• Task directions
Every line of the data, first to last, must be written out unchanged.

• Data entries
____

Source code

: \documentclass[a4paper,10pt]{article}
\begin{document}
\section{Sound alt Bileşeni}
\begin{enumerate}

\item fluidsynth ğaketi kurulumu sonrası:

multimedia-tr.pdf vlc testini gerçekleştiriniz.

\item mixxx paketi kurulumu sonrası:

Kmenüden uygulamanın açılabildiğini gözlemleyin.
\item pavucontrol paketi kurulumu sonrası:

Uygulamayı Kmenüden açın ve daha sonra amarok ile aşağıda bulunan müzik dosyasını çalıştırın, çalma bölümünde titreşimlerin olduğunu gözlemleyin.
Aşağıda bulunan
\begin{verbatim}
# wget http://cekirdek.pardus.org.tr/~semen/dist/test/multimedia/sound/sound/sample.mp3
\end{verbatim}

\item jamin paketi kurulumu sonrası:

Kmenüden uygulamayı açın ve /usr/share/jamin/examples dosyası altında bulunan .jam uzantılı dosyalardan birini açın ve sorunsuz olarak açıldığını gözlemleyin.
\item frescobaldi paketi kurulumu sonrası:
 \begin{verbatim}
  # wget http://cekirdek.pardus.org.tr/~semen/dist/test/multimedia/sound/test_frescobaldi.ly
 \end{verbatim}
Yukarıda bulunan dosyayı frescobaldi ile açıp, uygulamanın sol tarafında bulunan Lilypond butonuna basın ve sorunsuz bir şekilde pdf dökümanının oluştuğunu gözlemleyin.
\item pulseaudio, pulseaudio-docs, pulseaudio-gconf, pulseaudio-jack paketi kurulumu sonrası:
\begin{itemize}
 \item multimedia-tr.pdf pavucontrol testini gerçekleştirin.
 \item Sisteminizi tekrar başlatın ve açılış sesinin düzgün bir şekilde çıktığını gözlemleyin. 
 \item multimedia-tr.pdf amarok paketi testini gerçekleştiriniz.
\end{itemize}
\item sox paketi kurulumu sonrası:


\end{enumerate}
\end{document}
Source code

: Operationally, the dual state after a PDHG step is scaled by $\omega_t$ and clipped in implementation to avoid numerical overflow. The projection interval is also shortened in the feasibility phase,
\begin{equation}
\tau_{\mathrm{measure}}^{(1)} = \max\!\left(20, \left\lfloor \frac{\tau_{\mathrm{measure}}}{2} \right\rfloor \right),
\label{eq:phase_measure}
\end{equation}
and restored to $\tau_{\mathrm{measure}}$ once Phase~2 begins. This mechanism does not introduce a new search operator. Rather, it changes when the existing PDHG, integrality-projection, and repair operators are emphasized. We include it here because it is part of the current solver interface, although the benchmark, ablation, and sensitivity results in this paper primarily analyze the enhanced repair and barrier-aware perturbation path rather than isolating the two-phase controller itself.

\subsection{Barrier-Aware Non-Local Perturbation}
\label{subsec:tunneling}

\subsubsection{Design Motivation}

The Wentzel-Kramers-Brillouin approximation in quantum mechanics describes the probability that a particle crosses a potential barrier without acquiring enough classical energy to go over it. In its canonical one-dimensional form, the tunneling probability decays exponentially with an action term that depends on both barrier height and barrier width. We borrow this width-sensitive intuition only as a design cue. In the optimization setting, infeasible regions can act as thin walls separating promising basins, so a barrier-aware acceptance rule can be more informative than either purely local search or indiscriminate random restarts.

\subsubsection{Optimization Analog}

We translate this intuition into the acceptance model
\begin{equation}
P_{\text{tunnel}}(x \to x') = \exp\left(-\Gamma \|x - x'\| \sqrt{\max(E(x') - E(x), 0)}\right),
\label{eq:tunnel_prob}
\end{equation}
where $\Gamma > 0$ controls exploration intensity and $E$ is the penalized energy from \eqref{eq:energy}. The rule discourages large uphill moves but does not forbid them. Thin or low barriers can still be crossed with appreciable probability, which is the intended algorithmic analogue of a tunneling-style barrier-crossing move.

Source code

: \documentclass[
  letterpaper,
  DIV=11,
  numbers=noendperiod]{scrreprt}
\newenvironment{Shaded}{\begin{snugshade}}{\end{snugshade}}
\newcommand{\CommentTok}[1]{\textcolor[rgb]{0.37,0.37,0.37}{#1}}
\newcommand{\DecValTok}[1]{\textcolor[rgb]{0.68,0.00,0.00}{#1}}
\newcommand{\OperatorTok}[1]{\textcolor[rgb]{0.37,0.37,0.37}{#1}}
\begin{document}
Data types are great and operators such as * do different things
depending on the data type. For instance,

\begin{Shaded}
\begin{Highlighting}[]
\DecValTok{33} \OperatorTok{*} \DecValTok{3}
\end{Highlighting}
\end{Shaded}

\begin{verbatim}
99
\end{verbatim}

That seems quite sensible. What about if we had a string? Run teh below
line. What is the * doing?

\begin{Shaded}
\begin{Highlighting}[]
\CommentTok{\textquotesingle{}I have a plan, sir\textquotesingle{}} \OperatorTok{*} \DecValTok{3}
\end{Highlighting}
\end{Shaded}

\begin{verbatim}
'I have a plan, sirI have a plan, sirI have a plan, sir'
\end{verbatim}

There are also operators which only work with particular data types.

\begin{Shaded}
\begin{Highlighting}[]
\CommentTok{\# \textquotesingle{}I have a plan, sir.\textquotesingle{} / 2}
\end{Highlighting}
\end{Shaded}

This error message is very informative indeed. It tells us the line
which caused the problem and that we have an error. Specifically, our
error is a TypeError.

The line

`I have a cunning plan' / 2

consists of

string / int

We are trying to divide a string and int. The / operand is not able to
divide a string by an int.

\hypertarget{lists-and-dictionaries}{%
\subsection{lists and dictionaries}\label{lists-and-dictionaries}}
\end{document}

____

• Written reply
Source code

: \documentclass[a4paper,10pt]{article}
\begin{document}
\section{Sound alt Bileşeni}
\begin{enumerate}

\item fluidsynth ğaketi kurulumu sonrası:

multimedia-tr.pdf vlc testini gerçekleştiriniz.

\item mixxx paketi kurulumu sonrası:

Kmenüden uygulamanın açılabildiğini gözlemleyin.
\item pavucontrol paketi kurulumu sonrası:

Uygulamayı Kmenüden açın ve daha sonra amarok ile aşağıda bulunan müzik dosyasını çalıştırın, çalma bölümünde titreşimlerin olduğunu gözlemleyin.
Aşağıda bulunan
\begin{verbatim}
# wget http://cekirdek.pardus.org.tr/~semen/dist/test/multimedia/sound/sound/sample.mp3
\end{verbatim}

\item jamin paketi kurulumu sonrası:

Kmenüden uygulamayı açın ve /usr/share/jamin/examples dosyası altında bulunan .jam uzantılı dosyalardan birini açın ve sorunsuz olarak açıldığını gözlemleyin.
\item frescobaldi paketi kurulumu sonrası:
 \begin{verbatim}
  # wget http://cekirdek.pardus.org.tr/~semen/dist/test/multimedia/sound/test_frescobaldi.ly
 \end{verbatim}
Yukarıda bulunan dosyayı frescobaldi ile açıp, uygulamanın sol tarafında bulunan Lilypond butonuna basın ve sorunsuz bir şekilde pdf dökümanının oluştuğunu gözlemleyin.
\item pulseaudio, pulseaudio-docs, pulseaudio-gconf, pulseaudio-jack paketi kurulumu sonrası:
\begin{itemize}
 \item multimedia-tr.pdf pavucontrol testini gerçekleştirin.
 \item Sisteminizi tekrar başlatın ve açılış sesinin düzgün bir şekilde çıktığını gözlemleyin. 
 \item multimedia-tr.pdf amarok paketi testini gerçekleştiriniz.
\end{itemize}
\item sox paketi kurulumu sonrası:


\end{enumerate}
\end{document}
Source code

: Operationally, the dual state after a PDHG step is scaled by $\omega_t$ and clipped in implementation to avoid numerical overflow. The projection interval is also shortened in the feasibility phase,
\begin{equation}
\tau_{\mathrm{measure}}^{(1)} = \max\!\left(20, \left\lfloor \frac{\tau_{\mathrm{measure}}}{2} \right\rfloor \right),
\label{eq:phase_measure}
\end{equation}
and restored to $\tau_{\mathrm{measure}}$ once Phase~2 begins. This mechanism does not introduce a new search operator. Rather, it changes when the existing PDHG, integrality-projection, and repair operators are emphasized. We include it here because it is part of the current solver interface, although the benchmark, ablation, and sensitivity results in this paper primarily analyze the enhanced repair and barrier-aware perturbation path rather than isolating the two-phase controller itself.

\subsection{Barrier-Aware Non-Local Perturbation}
\label{subsec:tunneling}

\subsubsection{Design Motivation}

The Wentzel-Kramers-Brillouin approximation in quantum mechanics describes the probability that a particle crosses a potential barrier without acquiring enough classical energy to go over it. In its canonical one-dimensional form, the tunneling probability decays exponentially with an action term that depends on both barrier height and barrier width. We borrow this width-sensitive intuition only as a design cue. In the optimization setting, infeasible regions can act as thin walls separating promising basins, so a barrier-aware acceptance rule can be more informative than either purely local search or indiscriminate random restarts.

\subsubsection{Optimization Analog}

We translate this intuition into the acceptance model
\begin{equation}
P_{\text{tunnel}}(x \to x') = \exp\left(-\Gamma \|x - x'\| \sqrt{\max(E(x') - E(x), 0)}\right),
\label{eq:tunnel_prob}
\end{equation}
where $\Gamma > 0$ controls exploration intensity and $E$ is the penalized energy from \eqref{eq:energy}. The rule discourages large uphill moves but does not forbid them. Thin or low barriers can still be crossed with appreciable probability, which is the intended algorithmic analogue of a tunneling-style barrier-crossing move.

Source code

: \documentclass[
  letterpaper,
  DIV=11,
  numbers=noendperiod]{scrreprt}
\newenvironment{Shaded}{\begin{snugshade}}{\end{snugshade}}
\newcommand{\CommentTok}[1]{\textcolor[rgb]{0.37,0.37,0.37}{#1}}
\newcommand{\DecValTok}[1]{\textcolor[rgb]{0.68,0.00,0.00}{#1}}
\newcommand{\OperatorTok}[1]{\textcolor[rgb]{0.37,0.37,0.37}{#1}}
\begin{document}
Data types are great and operators such as * do different things
depending on the data type. For instance,

\begin{Shaded}
\begin{Highlighting}[]
\DecValTok{33} \OperatorTok{*} \DecValTok{3}
\end{Highlighting}
\end{Shaded}

\begin{verbatim}
99
\end{verbatim}

That seems quite sensible. What about if we had a string? Run teh below
line. What is the * doing?

\begin{Shaded}
\begin{Highlighting}[]
\CommentTok{\textquotesingle{}I have a plan, sir\textquotesingle{}} \OperatorTok{*} \DecValTok{3}
\end{Highlighting}
\end{Shaded}

\begin{verbatim}
'I have a plan, sirI have a plan, sirI have a plan, sir'
\end{verbatim}

There are also operators which only work with particular data types.

\begin{Shaded}
\begin{Highlighting}[]
\CommentTok{\# \textquotesingle{}I have a plan, sir.\textquotesingle{} / 2}
\end{Highlighting}
\end{Shaded}

This error message is very informative indeed. It tells us the line
which caused the problem and that we have an error. Specifically, our
error is a TypeError.

The line

`I have a cunning plan' / 2

consists of

string / int

We are trying to divide a string and int. The / operand is not able to
divide a string by an int.

\hypertarget{lists-and-dictionaries}{%
\subsection{lists and dictionaries}\label{lists-and-dictionaries}}
\end{document}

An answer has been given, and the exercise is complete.